By Blog Editor, IOE Digital, on 21 February 2018

Sam Sims and Rebecca Allen. 
 We recently met a Newly Qualified Teacher (NQT), let’s call her Ellen, who had been delighted to get their first teaching job in a North London primary school deemed outstanding by Ofsted. She arrived on the first day of term looking forward to the challenge of teaching, but by lunchtime it dawned on her that the school had lost 100% of its classroom teaching staff since the previous academic year. At the time, she wondered what could have happened to make all these teachers leave.
She soon found out however, as she spent the next year being pressured into an unsustainable workload and subjected to highly bureaucratic and, at times, callous management. At the end of the year, all the classroom teaching staff left the school. Many of them, including Ellen, left the state education sector altogether.
We wanted to know whether this was an isolated anecdote or a more widespread
problem. So in our paper for the February issue of the National Institute Economic Review we use the School Workforce Census to quantify the number of schools that recruit an unusually high proportion of NQTs and see an unusually high proportion of such teachers leave the profession within a year.
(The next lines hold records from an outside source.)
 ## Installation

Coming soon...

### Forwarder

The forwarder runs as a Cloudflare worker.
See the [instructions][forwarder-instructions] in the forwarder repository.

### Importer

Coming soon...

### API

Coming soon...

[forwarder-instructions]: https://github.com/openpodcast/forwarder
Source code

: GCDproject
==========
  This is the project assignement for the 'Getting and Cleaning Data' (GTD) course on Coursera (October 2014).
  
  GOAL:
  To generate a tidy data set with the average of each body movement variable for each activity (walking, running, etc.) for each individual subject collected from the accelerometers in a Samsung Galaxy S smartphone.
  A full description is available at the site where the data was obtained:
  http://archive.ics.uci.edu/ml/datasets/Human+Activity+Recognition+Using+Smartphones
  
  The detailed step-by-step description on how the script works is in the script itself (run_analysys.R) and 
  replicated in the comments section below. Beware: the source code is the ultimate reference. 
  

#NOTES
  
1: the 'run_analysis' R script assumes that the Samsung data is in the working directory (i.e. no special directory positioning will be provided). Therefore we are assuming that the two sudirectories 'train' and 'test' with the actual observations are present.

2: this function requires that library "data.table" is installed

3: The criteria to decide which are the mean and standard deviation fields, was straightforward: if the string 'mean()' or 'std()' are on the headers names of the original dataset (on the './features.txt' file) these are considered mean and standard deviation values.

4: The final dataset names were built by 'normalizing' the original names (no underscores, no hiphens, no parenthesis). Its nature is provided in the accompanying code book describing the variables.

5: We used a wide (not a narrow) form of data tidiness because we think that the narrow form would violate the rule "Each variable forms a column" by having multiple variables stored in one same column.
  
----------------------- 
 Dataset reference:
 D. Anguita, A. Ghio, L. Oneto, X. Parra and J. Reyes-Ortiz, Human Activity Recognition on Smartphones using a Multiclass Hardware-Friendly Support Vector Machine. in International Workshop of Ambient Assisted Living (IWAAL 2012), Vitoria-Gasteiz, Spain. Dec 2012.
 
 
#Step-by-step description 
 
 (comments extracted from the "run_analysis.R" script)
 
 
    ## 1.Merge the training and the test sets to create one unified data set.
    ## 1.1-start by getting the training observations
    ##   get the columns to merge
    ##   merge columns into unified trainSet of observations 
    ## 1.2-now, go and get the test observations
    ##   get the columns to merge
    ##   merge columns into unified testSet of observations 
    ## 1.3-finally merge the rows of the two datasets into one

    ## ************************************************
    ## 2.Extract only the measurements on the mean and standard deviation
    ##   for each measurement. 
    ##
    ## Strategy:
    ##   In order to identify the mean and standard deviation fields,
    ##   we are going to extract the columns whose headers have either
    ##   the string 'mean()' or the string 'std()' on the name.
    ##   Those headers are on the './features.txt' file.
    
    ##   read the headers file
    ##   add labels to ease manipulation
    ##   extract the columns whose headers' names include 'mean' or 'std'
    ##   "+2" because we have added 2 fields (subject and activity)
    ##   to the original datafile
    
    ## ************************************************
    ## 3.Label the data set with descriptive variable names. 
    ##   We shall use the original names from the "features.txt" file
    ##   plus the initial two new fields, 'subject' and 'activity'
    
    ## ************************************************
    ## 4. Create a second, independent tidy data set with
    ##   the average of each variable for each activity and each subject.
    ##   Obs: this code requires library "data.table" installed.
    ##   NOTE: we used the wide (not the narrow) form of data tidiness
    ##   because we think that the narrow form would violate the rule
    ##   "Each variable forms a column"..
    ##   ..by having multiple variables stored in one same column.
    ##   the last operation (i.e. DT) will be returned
Identifying such schools is, however, challenging. For example, a small primary school might only recruit one teacher every few years. If this happens to be an NQT, and that teacher decides to leave through no fault of the school, then this school would show up as recruiting 100% NQTs and losing 100% of them. This is clearly not the same kind of phenomenon as a school losing 100% of their classroom teachers two years in a row. We needed a way to distinguish the two.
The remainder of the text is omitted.